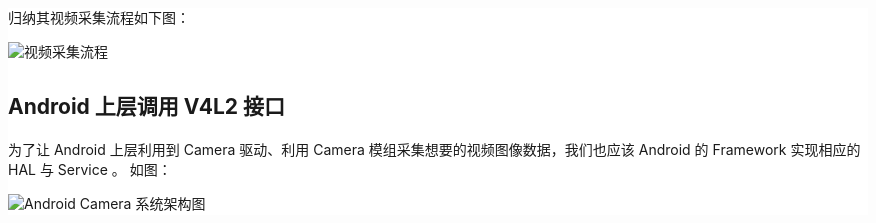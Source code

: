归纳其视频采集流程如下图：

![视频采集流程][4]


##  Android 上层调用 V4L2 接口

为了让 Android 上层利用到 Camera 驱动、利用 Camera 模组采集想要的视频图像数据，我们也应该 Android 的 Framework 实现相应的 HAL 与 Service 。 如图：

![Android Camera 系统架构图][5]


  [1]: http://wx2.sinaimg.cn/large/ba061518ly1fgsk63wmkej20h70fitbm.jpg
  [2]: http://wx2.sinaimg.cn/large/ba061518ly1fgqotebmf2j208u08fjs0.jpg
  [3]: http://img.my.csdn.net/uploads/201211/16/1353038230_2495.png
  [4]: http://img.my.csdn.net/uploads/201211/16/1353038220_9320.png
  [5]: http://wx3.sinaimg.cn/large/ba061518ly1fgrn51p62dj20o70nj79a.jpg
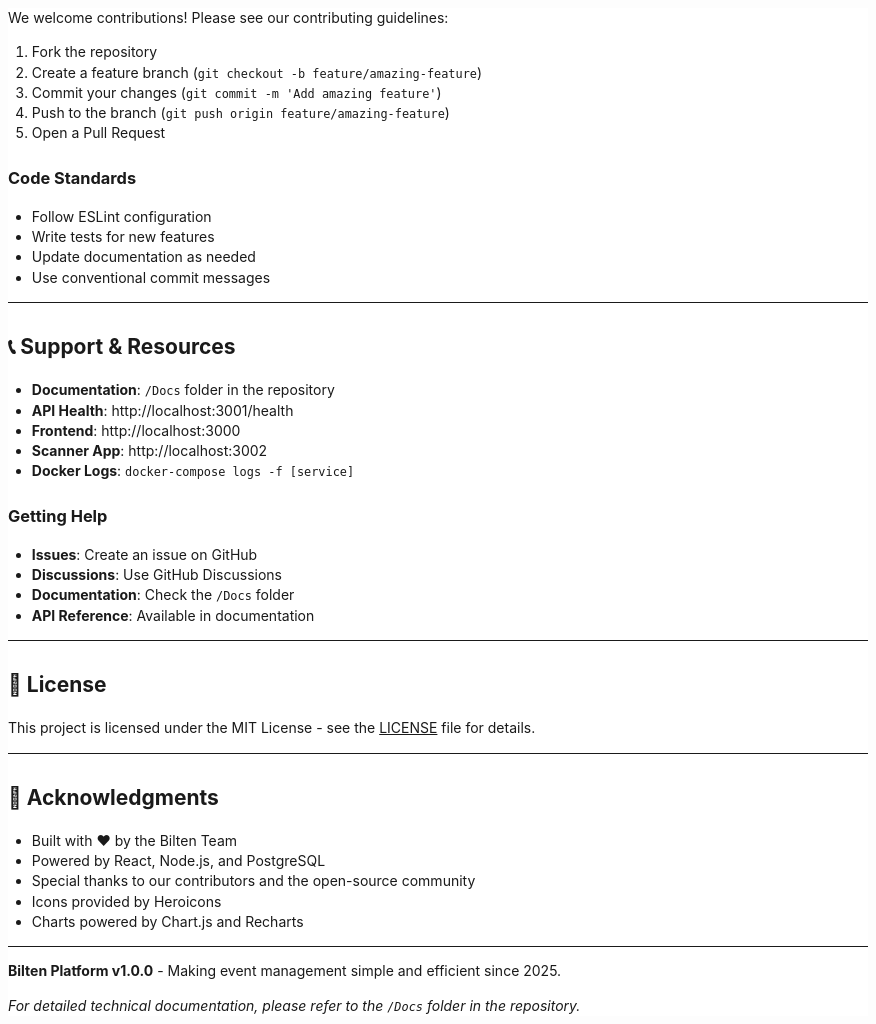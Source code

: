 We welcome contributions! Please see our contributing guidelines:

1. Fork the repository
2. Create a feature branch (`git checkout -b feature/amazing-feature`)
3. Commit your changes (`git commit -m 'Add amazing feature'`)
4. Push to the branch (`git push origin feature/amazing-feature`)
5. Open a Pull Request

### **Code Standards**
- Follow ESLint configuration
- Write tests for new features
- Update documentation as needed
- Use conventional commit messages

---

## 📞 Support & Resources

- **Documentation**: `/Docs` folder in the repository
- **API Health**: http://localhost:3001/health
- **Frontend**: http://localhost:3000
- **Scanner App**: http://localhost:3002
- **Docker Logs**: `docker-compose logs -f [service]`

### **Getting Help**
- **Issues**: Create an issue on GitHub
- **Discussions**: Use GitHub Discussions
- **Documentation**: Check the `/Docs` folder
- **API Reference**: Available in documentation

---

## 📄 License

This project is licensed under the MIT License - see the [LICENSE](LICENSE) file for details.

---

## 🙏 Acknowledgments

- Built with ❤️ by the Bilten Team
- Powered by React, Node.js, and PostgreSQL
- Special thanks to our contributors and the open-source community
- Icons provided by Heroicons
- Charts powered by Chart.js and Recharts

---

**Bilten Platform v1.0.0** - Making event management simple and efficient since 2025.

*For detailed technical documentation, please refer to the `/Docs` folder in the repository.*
====
- [TASK BRIEF]
Transcribe every record above exactly, leaving out the pictures.

- [RESPONSE AREA]
Source code

:归纳其视频采集流程如下图：

![视频采集流程][4]


##  Android 上层调用 V4L2 接口

为了让 Android 上层利用到 Camera 驱动、利用 Camera 模组采集想要的视频图像数据，我们也应该 Android 的 Framework 实现相应的 HAL 与 Service 。 如图：

![Android Camera 系统架构图][5]


  [1]: http://wx2.sinaimg.cn/large/ba061518ly1fgsk63wmkej20h70fitbm.jpg
  [2]: http://wx2.sinaimg.cn/large/ba061518ly1fgqotebmf2j208u08fjs0.jpg
  [3]: http://img.my.csdn.net/uploads/201211/16/1353038230_2495.png
  [4]: http://img.my.csdn.net/uploads/201211/16/1353038220_9320.png
  [5]: http://wx3.sinaimg.cn/large/ba061518ly1fgrn51p62dj20o70nj79a.jpg
Source code

: We welcome contributions! Please see our contributing guidelines:

1. Fork the repository
2. Create a feature branch (`git checkout -b feature/amazing-feature`)
3. Commit your changes (`git commit -m 'Add amazing feature'`)
4. Push to the branch (`git push origin feature/amazing-feature`)
5. Open a Pull Request

### **Code Standards**
- Follow ESLint configuration
- Write tests for new features
- Update documentation as needed
- Use conventional commit messages

---

## 📞 Support & Resources

- **Documentation**: `/Docs` folder in the repository
- **API Health**: http://localhost:3001/health
- **Frontend**: http://localhost:3000
- **Scanner App**: http://localhost:3002
- **Docker Logs**: `docker-compose logs -f [service]`

### **Getting Help**
- **Issues**: Create an issue on GitHub
- **Discussions**: Use GitHub Discussions
- **Documentation**: Check the `/Docs` folder
- **API Reference**: Available in documentation

---

## 📄 License

This project is licensed under the MIT License - see the [LICENSE](LICENSE) file for details.

---

## 🙏 Acknowledgments

- Built with ❤️ by the Bilten Team
- Powered by React, Node.js, and PostgreSQL
- Special thanks to our contributors and the open-source community
- Icons provided by Heroicons
- Charts powered by Chart.js and Recharts

---

**Bilten Platform v1.0.0** - Making event management simple and efficient since 2025.

*For detailed technical documentation, please refer to the `/Docs` folder in the repository.*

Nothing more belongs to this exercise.